I ask only because I’ve personally found converting static prose (that’s ultimately heading one way in the bigger narrative) into something interactive to be most doable for me if there’s a lot of conversation or dialogue. Any time there’s a question or comment from a character, that’s a chance for the PC to react or speak back to it in different ways.

Whether the results are reflective choices, and/or they create temporary branches, and whether the branches are unique or variants, I feel I’ve found good mileage in this vein. That post by Cat Manning Josh already linked to suggests some ways to come up with useful sets of choices. The choices offered don’t always have to be profound, but I think they do have to be engaging.

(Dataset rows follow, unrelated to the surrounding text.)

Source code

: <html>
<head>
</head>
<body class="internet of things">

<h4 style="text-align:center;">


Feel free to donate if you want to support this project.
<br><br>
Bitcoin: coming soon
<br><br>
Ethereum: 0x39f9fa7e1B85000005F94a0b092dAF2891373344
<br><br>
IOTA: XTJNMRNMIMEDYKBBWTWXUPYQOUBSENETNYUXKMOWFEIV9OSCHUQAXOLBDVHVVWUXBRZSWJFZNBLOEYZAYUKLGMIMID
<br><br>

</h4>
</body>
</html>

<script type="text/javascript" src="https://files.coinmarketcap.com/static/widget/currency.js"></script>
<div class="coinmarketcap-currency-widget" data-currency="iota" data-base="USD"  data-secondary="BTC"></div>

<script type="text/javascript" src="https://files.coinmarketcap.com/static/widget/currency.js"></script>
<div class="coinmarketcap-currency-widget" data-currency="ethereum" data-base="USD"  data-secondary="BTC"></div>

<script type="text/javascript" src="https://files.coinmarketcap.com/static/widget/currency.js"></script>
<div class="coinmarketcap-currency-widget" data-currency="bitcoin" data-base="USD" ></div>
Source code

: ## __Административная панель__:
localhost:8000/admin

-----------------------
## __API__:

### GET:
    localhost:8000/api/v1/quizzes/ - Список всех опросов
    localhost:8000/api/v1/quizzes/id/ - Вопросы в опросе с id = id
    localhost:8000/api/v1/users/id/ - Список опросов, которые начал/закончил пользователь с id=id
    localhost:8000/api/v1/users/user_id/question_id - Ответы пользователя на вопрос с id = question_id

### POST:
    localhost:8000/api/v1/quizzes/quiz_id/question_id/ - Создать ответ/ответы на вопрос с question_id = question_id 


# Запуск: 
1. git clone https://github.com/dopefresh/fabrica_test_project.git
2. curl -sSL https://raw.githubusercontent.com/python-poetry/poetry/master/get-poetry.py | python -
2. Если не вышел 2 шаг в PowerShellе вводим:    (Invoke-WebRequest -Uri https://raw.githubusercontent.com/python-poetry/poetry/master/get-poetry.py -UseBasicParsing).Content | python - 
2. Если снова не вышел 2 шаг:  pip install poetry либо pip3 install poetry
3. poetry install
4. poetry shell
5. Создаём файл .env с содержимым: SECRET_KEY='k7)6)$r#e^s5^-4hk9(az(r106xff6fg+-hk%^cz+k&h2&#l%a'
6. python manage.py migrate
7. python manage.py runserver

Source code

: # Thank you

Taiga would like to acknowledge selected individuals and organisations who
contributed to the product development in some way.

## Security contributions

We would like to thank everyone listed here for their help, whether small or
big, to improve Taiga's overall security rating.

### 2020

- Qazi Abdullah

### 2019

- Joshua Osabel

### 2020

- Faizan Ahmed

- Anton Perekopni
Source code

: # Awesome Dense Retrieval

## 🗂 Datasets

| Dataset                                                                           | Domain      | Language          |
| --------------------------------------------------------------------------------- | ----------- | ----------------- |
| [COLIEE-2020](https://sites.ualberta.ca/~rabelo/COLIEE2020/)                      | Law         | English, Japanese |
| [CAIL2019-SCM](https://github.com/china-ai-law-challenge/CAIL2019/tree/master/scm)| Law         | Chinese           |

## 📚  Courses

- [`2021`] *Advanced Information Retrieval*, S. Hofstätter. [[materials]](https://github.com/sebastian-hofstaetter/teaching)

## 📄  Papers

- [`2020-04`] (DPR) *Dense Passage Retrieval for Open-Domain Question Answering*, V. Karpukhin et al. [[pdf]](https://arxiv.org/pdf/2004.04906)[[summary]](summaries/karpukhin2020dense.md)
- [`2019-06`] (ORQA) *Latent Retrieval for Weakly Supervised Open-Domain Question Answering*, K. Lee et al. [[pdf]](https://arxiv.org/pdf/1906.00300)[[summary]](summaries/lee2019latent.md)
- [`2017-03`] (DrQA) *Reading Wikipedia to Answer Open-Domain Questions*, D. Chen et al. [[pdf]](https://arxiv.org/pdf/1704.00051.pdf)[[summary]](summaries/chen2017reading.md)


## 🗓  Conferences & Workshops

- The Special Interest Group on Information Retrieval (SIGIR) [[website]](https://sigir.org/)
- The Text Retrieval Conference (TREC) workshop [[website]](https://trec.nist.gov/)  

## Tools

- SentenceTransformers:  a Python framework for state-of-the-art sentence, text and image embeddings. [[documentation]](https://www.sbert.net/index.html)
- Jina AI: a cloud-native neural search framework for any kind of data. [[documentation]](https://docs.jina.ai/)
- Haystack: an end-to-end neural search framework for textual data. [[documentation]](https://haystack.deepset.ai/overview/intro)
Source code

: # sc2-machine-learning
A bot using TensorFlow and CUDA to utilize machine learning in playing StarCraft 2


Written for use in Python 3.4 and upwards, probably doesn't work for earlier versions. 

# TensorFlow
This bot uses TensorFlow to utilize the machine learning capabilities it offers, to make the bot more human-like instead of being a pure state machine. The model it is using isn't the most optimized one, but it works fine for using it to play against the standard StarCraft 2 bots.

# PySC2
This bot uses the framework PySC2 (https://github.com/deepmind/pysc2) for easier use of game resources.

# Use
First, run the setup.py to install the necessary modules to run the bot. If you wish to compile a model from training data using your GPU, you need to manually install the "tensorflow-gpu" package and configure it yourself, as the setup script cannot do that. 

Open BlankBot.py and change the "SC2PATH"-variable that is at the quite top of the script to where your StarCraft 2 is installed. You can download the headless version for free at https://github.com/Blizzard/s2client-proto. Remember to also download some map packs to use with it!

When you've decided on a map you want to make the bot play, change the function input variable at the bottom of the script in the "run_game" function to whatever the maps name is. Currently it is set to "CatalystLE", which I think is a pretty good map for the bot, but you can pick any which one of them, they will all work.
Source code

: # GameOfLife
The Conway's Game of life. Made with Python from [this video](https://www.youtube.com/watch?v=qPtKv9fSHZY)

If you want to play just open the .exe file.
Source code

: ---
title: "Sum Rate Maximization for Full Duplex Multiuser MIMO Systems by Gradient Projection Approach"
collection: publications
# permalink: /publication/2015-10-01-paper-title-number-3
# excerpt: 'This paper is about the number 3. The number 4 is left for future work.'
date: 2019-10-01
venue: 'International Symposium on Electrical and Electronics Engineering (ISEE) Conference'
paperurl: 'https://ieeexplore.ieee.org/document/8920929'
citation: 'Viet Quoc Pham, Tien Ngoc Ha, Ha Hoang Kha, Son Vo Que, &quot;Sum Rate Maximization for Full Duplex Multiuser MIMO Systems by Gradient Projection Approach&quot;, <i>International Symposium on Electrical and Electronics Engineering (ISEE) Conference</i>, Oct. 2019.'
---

The first time I tried this kind of conversion, I honestly had no idea how or if it would work. Now I’ve done it a bunch of times, I have confidence that it can work.

I think it you can divvy a game up with engaging choices, there’s no need to search for any other format. If I was going to generalise, I’d say the most common problem with Twine games is too many have choices that are too similar to each other or aren’t engaging. In other words, the authors didn’t have enough of a handle on how to get effect out of the options they’re presenting. A choice should always pull the player in, somehow. If the player loses faith in the value of the choices and just starts clicking, the game’s probably failed.



Ooh, that’s a great point. A bunch of people recommend Jon Ingold’s talk Sparkling Dialogue: A Masterclass here. It’s been a few years but I think the tldr (tldl? tldw?) is roughly:

  • if you let the subtext do the work, then the surface text can vary
  • so different options that go the same place but have different meaning to the player?
  • he thinks of it as three options: accept/reject/deflect, so sort of agree/disagree, bring up a different subject?
  • the character you’re talking to may be able to override your disagreement for in-world reasons.
  • but also accept/reject can be “tell me more” vs. “yeah yeah, I get it already, let’s move on.” so an escape hatch or opt-in to “how much detail do you want here?”

Well worth watching imo, but again, it’s about an hour.

And going back to the “just click to continue” format, “kinetic novel” is another search term that might turn up examples…


You might consider using Twine to control how the story is presented to the user rather than to make choices as to how the story progresses. Changing the font, making long expositions optional, changing the point of view, and similar options are possible.